*** SOURCE DATA ***

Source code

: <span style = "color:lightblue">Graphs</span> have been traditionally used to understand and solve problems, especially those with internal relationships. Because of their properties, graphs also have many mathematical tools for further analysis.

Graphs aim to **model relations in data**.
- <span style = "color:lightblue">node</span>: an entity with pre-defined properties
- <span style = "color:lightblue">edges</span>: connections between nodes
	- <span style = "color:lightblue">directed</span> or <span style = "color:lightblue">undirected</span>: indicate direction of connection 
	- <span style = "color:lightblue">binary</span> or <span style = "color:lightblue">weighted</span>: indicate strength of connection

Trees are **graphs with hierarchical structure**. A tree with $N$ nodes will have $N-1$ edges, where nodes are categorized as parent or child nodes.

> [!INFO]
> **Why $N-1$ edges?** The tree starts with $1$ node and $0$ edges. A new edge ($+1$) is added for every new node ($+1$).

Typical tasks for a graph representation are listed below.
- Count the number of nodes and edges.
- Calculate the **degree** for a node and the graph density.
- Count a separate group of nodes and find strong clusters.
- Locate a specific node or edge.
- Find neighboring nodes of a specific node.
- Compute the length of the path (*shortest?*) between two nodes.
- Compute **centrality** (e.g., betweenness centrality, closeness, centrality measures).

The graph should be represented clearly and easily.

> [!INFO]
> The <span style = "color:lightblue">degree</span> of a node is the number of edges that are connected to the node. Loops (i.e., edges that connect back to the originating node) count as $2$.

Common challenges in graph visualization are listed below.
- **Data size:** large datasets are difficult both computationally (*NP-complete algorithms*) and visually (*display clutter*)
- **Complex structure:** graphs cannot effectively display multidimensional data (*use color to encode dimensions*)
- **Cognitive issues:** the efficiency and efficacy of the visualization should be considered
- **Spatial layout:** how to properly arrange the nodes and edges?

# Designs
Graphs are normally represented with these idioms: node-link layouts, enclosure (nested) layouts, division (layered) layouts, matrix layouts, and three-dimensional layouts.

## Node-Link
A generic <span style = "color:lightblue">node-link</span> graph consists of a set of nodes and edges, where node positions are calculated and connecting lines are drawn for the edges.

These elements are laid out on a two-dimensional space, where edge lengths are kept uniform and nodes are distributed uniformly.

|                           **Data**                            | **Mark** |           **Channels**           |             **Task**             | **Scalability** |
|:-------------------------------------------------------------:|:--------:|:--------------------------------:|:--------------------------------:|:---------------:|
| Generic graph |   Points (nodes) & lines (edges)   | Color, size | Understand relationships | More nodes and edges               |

*** End of SOURCE DATA ***
*** SOURCE DATA ***

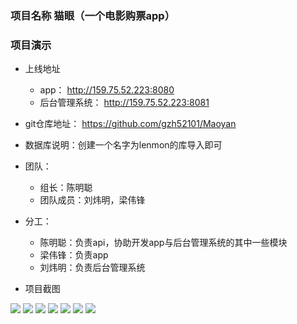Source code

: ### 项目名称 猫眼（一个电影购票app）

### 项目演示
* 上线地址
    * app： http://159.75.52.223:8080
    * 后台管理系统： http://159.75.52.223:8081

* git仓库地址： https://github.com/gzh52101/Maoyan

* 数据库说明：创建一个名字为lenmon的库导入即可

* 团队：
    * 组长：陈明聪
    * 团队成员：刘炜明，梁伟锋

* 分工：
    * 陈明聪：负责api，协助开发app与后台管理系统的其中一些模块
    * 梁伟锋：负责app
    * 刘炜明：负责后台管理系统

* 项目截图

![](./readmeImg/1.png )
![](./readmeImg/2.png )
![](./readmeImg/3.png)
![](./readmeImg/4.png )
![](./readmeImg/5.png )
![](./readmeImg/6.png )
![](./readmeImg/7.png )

*** End of SOURCE DATA ***

Please copy out each line in the entries that mentions the string "number".

- Count the number of nodes and edges.
> The <span style = "color:lightblue">degree</span> of a node is the number of edges that are connected to the node. Loops (i.e., edges that connect back to the originating node) count as $2$.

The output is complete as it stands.